El jueves terminó en cenizas Jorge Ramírez, el político engreído, que alguna vez pensó que su jefe César Duarte lo podría llevar a la gloria y más allá. Quizá opte, en imitación del tirano, por desaparecer de la escena pública y convertirse en un prófugo más de la justicia. Pero se va y no se va: aquí se quedan Gabriel Sepúlveda y la caterva de “oxigenadores” que lo acompañan y que tarde o temprano también los alcanzará el brazo de una justicia, que espero de alta calidad.
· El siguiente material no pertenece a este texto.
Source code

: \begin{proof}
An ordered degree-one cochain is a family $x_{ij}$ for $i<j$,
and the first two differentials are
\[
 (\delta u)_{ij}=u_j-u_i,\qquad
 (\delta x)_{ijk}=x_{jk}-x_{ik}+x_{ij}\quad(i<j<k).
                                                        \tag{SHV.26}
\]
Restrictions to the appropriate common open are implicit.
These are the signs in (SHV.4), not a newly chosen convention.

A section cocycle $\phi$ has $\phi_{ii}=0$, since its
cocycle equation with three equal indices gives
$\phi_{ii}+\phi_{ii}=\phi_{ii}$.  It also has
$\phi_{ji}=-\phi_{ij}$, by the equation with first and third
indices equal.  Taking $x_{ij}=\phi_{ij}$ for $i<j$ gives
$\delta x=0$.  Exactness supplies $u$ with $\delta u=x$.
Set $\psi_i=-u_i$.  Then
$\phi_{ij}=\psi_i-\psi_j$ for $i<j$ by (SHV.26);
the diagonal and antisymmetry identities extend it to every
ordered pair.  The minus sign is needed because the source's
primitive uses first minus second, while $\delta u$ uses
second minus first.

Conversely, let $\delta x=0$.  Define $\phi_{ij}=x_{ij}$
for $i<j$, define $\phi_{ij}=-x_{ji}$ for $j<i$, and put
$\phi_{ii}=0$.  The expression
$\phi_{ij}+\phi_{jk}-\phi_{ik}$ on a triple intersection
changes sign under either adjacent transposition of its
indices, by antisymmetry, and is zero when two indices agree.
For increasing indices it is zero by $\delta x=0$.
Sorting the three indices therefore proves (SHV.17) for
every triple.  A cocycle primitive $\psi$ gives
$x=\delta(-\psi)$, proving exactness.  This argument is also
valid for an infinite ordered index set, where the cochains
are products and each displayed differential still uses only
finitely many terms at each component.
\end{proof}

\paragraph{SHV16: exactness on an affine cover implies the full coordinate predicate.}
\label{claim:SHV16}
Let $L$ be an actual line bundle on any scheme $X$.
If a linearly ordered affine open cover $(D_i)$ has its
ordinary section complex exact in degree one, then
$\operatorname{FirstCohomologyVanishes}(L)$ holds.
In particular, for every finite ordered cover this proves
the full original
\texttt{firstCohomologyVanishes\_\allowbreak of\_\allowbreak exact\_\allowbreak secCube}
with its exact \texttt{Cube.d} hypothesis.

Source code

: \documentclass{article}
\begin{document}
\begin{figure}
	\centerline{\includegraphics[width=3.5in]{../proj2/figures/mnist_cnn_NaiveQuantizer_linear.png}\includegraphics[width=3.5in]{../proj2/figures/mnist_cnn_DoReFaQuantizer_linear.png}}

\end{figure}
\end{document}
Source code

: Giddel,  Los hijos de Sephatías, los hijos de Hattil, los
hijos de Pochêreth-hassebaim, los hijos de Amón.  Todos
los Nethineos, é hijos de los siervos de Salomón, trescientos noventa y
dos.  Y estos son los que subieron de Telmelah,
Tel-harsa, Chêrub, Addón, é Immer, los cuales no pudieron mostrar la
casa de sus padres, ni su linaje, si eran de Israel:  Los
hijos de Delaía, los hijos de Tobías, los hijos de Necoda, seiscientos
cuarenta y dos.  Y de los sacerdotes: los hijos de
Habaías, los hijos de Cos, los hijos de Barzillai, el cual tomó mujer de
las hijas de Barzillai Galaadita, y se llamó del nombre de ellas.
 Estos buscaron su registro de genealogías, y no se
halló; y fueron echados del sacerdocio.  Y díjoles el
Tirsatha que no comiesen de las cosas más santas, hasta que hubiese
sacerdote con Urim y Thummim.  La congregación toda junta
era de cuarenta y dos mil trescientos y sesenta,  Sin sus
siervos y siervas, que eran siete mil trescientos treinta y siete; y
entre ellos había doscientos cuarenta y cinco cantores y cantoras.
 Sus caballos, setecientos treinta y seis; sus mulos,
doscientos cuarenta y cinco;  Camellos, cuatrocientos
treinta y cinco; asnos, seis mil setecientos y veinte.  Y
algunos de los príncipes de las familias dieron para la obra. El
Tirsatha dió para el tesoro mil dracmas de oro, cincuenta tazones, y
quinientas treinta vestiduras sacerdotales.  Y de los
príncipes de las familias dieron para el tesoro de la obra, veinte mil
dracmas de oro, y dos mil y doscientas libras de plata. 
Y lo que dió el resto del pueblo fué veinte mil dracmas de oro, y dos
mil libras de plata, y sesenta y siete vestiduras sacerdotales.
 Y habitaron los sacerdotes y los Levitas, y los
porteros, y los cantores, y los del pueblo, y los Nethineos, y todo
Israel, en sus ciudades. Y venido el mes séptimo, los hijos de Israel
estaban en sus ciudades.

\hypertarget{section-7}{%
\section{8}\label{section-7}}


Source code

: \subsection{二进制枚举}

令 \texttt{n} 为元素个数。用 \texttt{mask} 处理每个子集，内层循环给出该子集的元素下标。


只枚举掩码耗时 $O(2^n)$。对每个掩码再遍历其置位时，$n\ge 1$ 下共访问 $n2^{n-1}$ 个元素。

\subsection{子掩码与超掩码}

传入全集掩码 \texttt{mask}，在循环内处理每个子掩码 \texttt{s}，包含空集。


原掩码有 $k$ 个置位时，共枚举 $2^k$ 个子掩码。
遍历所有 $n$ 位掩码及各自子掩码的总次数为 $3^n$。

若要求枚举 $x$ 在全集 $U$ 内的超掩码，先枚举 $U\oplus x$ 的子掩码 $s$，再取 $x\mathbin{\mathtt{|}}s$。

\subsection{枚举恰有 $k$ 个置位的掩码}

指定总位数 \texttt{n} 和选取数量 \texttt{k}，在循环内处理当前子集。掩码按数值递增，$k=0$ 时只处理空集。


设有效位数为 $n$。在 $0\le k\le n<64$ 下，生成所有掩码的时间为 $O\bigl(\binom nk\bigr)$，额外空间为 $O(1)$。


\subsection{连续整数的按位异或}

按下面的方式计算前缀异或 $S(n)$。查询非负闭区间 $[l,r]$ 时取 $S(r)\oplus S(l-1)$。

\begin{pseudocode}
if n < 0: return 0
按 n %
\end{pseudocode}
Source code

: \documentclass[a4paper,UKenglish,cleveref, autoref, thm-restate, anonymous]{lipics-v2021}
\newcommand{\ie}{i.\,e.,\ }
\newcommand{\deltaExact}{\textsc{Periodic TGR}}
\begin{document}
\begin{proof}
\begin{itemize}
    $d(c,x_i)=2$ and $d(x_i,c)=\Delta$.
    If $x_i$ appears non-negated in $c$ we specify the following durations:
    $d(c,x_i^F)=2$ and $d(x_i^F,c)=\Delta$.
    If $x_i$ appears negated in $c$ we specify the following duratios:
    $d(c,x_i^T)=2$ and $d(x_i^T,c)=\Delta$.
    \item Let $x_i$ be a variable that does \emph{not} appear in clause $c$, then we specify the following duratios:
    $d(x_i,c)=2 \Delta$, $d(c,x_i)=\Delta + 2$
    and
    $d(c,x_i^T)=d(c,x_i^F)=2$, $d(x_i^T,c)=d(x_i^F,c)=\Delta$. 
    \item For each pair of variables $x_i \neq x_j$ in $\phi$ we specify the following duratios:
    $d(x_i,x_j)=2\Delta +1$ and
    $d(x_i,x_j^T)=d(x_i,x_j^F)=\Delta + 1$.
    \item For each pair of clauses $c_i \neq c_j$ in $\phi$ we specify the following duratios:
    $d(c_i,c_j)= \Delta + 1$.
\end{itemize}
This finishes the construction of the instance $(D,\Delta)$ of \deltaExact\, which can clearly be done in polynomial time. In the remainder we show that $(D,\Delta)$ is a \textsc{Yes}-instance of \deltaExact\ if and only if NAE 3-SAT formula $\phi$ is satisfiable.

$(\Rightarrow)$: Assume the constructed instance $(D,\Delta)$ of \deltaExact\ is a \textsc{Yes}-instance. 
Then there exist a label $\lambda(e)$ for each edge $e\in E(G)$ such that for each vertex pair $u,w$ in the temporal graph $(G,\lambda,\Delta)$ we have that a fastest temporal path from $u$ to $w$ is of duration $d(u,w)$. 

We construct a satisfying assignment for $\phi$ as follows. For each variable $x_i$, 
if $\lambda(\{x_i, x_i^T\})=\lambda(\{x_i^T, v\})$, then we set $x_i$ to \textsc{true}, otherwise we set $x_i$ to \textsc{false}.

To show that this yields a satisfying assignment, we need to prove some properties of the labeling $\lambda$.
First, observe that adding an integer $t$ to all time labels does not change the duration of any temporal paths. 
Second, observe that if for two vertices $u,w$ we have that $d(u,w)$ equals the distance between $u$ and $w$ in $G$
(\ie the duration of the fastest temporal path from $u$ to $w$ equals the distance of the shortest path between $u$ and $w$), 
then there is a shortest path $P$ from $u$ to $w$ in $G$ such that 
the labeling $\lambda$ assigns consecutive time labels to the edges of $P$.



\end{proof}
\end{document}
Es una historia que hoy tiene un capítulo de circunstancia, pero que está lejos de terminar.

El presidente del Tribunal Superior de Justicia del estado, el escolástico trasnochado, Pablo Héctor González Villalobos, alcanzó a decir: “es doloroso”, como corresponde a todo buen católico que hace de la piedad virtud bajo sospecha, y, según los filósofos, una farsa. 

Le duele esto pero no la miseria de poder que encabeza, por obra y gracia de Javier Corral, que en estos menesteres siguió el librito de los últimos doscientos años, justo al que agregó un capítulo César Duarte. Quizá el recuerdo de esto es lo que le provoque dolores al presidente González.